--- START ---

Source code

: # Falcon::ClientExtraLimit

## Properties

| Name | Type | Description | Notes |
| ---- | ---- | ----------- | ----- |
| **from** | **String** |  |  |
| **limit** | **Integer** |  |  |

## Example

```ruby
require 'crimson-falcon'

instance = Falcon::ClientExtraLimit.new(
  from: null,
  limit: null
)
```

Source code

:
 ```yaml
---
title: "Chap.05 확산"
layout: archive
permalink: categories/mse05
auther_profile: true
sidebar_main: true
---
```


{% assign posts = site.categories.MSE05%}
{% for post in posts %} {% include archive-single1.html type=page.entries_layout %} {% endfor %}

--- END ---

Exercise description:
All lines of the listing holding the string "true" must be returned, copied as they stand.

Exercise answer:
auther_profile: true
sidebar_main: true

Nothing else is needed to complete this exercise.